Palpable purpura in the absence of coagulopathy or thrombocytopenia is the mandatory criterion for diagnosis of IgA-V along with presence of one or more of the following: acute-onset diffuse abdominal pain, acute arthritis/arthralgia, renal involvement, and IgA-dominant leukocytoclastic vasculitis or proliferative glomerulonephritis [12]. Hepatic dysfunction usually does not occur secondary to IgA-V. Hence, the presence of coagulopathy and transaminitis in a child with IgA-V should raise the possibility of associated primary liver disease, as in our case, and needs further investigation.

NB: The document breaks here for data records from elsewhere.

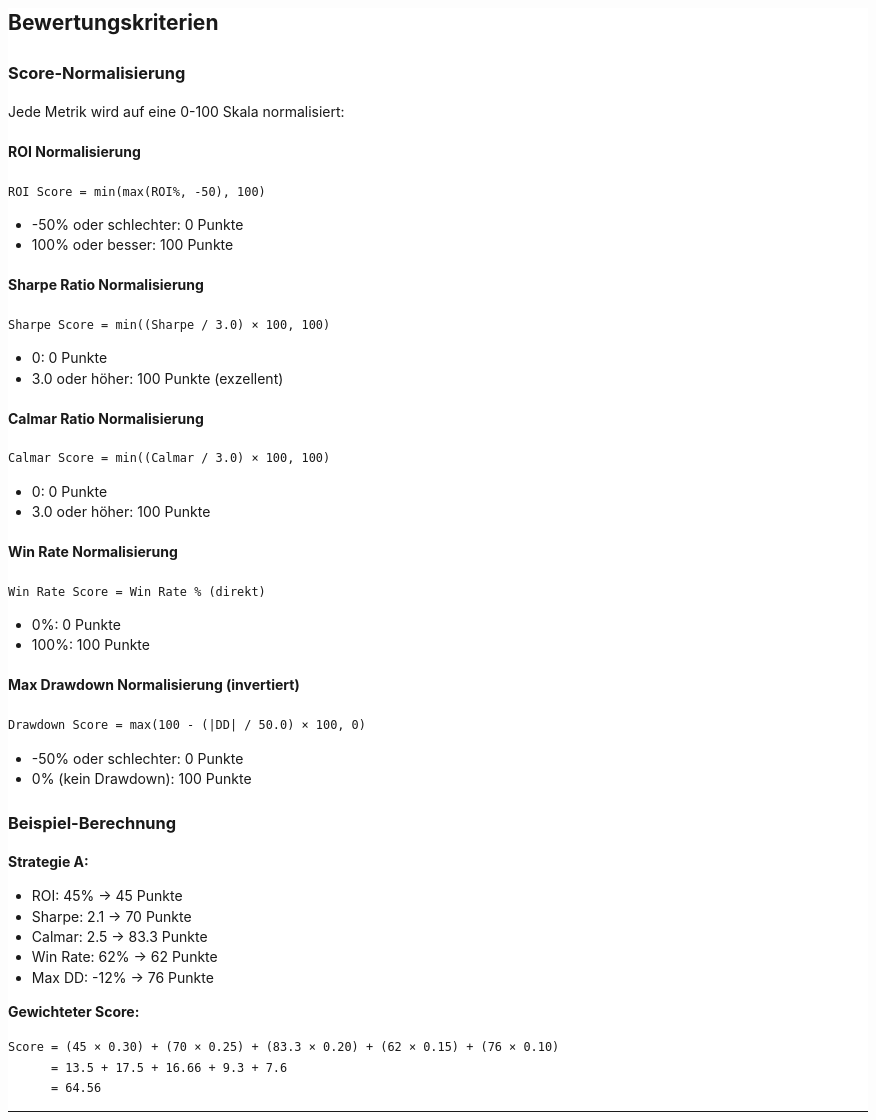 
## Bewertungskriterien

### Score-Normalisierung

Jede Metrik wird auf eine 0-100 Skala normalisiert:

#### ROI Normalisierung
```
ROI Score = min(max(ROI%, -50), 100)
```
- -50% oder schlechter: 0 Punkte
- 100% oder besser: 100 Punkte

#### Sharpe Ratio Normalisierung
```
Sharpe Score = min((Sharpe / 3.0) × 100, 100)
```
- 0: 0 Punkte
- 3.0 oder höher: 100 Punkte (exzellent)

#### Calmar Ratio Normalisierung
```
Calmar Score = min((Calmar / 3.0) × 100, 100)
```
- 0: 0 Punkte
- 3.0 oder höher: 100 Punkte

#### Win Rate Normalisierung
```
Win Rate Score = Win Rate % (direkt)
```
- 0%: 0 Punkte
- 100%: 100 Punkte

#### Max Drawdown Normalisierung (invertiert)
```
Drawdown Score = max(100 - (|DD| / 50.0) × 100, 0)
```
- -50% oder schlechter: 0 Punkte
- 0% (kein Drawdown): 100 Punkte

### Beispiel-Berechnung

**Strategie A:**
- ROI: 45% → 45 Punkte
- Sharpe: 2.1 → 70 Punkte
- Calmar: 2.5 → 83.3 Punkte
- Win Rate: 62% → 62 Punkte
- Max DD: -12% → 76 Punkte

**Gewichteter Score:**
```
Score = (45 × 0.30) + (70 × 0.25) + (83.3 × 0.20) + (62 × 0.15) + (76 × 0.10)
      = 13.5 + 17.5 + 16.66 + 9.3 + 7.6
      = 64.56
```

---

Secondary IgA nephropathy (sIgA-N) is known to occur in association with alcoholic cirrhosis (also called cirrhotic glomerulonephritis) in adults [13]. Increased IgA synthesis along with defective hepatic processing and/or clearance has been described in these patients [14, 15]. As in primary IgA-N, these abnormally glycosylated IgA1 form large soluble IgA1 immune complexes (IC) by combining with IgG and IgA autoantibodies, which then deposit in the renal mesangium leading to mesangial injury. Whether the similar pathophysiology of renal injury can be extrapolated in children with WD needs to be studied further. However, given similar liver histology in our patient as in alcoholic cirrhosis, it is reasonable to hypothesize that the increased IgA synthesis along with decreased IgA-IC clearance by hepatic mononuclear phagocytes could play a role in inducing sIgA-N. In IgA-VN, in addition to the renal mesangium, these IgA-ICs also get deposited in the small vessels of the skin, joints, and GI tract, activating neutrophils via the IgA Fc receptor FcαRI (CD89), and ultimately causing tissue damage, resulting in palpable purpura, arthritis, and GI hemorrhage [16]. Indeed, 37% of children with IgA-VN, including our case, have elevated serum IgA level [16]. Hence, it is possible that once serum IgA normalizes with stabilization of hepatic function after adequate copper chelation, the purpura also resolves, as seen in our patient. However, this needs to be studied further in future studies.

Reports on direct renal effects of copper are limited to few case studies. Chugh et al. [17], in their case series described 11 out of 29 patients who developed acute kidney injury from copper sulfate intoxication; 10 required dialysis. Renal histology showed acute tubular necrosis. Our patient had chronic copper overload from WD but had normal renal function, and the renal biopsy revealed IgA mesangial deposits with mild tubular epithelial cell degeneration and atrophy. The tubular proteinuria most likely was secondary to excess copper-related mild renal tubular epithelial cell dysfunction and resolved after treatment with copper-chelating agent [18]. There was no glomerular proteinuria. Wolff et al. [19] studied renal histological changes in postmortem specimens of 5 WD patients who showed normal glomeruli but degeneration of tubular epithelial cells. Copper deposition was not uniform throughout the kidney but wherever present, rubeanic acid staining showed intracytoplasmic copper granules in the tubular epithelial cells [19]. Although renal copper staining was not done, the renal biopsy copper quantification was not elevated in our patient.

Copper chelating agents with or without zinc supplementation are the mainstay of therapy in WD [20]. Whether these therapies are also efficacious in reversing nephritis in those with associated IgA-N is not very clear, although some studies have shown clear benefits [6, 21]. Our patient remained without gross hematuria and proteinuria, and with normal renal function and BP during the 30-month follow-up. Zinc and trientine, by stabilizing the hepatic function and thereby reducing the circulating IgA-ICs, could have caused the resolution of skin IgA vasculitis and preservation of renal function in our patient.

Funding

This study received no funding.

Conflict of interest

The authors declare no conflict of interest.